Vous courez depuis des années. Vous avez découvert l’HYROX et ses exercices de musculation. Votre cœur adore ! Vos muscles progressent ! Mais vos rotules commencent à protester… Explications et solutions !


Par le docteur Stéphane CASCUA, médecin du sport

 

Laurent a 38 ans. Il est ingénieur informatique et chef de projet. Bref, il passe une bonne partie de sa journée devant un ordinateur à tenter de faire travailler ensemble des machines et des humains… ces derniers étant parfois les plus difficiles à programmer ! Depuis une dizaine d’années, Laurent court régulièrement. Il a coché plusieurs 10 kilomètres et quelques semi-marathons.
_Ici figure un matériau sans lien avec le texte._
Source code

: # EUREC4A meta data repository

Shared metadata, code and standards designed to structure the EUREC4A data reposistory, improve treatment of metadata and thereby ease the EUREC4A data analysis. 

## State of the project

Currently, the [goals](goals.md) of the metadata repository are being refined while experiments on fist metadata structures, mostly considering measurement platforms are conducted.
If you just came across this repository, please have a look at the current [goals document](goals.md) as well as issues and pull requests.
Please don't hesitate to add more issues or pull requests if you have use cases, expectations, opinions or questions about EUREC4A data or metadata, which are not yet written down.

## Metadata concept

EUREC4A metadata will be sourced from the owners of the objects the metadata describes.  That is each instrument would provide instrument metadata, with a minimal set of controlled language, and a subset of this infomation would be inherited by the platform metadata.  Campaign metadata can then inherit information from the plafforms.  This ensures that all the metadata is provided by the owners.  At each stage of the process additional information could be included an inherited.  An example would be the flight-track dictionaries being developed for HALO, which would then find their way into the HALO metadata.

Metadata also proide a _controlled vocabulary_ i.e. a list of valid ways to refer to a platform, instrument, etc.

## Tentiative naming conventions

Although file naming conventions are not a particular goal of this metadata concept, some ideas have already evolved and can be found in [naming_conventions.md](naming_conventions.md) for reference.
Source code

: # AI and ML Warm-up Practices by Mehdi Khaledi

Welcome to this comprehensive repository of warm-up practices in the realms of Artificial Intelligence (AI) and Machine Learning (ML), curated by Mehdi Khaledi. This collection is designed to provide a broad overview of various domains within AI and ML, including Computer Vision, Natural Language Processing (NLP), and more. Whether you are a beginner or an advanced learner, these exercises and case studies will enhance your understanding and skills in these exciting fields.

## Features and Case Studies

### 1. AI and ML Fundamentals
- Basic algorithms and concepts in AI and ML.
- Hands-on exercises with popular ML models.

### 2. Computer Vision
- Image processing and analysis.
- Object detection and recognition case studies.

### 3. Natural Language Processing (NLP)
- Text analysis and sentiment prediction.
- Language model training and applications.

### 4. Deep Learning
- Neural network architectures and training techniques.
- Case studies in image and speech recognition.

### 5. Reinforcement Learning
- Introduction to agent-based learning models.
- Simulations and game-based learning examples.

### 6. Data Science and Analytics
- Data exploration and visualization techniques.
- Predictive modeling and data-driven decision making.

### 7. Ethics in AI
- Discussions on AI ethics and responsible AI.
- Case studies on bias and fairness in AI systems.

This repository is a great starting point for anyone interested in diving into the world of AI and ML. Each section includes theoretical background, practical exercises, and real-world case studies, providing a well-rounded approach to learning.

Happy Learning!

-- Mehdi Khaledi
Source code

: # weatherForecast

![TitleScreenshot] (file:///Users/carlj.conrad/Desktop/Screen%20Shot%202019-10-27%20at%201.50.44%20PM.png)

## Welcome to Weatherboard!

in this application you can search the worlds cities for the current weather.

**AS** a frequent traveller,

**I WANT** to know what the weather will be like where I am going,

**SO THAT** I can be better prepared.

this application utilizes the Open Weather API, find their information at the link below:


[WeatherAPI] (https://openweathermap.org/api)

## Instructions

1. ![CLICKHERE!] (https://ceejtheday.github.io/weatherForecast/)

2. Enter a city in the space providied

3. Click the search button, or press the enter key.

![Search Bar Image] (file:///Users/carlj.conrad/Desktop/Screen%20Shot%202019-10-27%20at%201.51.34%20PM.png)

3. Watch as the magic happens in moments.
Il est plutôt léger et endurant. Ses copains lui répètent qu’il « manque un peu de gabarit ». Il devrait faire de la musculation ! Laurent reconnaît que soulever de la fonte en regardant ses biceps dans une glace ne le fait pas rêver. Puis il découvre l’HYROX ! Voilà qui change tout ! Il faut courir mais aussi pousser un traîneau, le tirer, ramer, skier sur le SkiErg, porter de lourdes charges, faire des fentes avec un sac et terminer par une belle série de wall balls. Laurent est séduit ! Voilà enfin une musculation avec un objectif ! Il s’entraîne avec passion. Peut-être un peu trop ! Il multiplie les squats et les fentes. Il veut devenir plus puissant pour pousser le traîneau. Il descend bien bas pour préparer les wall balls. Quelques semaines plus tard, ses genoux commencent à couiner. Puis ils se mettent franchement à faire mal. Quand Laurent vient me voir, il ne peut pratiquement plus faire de squats ni de fentes. Il souffre lorsqu’il reste longtemps assis devant son ordinateur. Même problème au restaurant ou à table avec des amis. Il a mal quand il monte les escaliers et plus encore lorsqu’il les descend. Curieusement, la course reste possible. Elle est gênante mais moins douloureuse que les exercices de musculation. Le tableau est presque caricatural !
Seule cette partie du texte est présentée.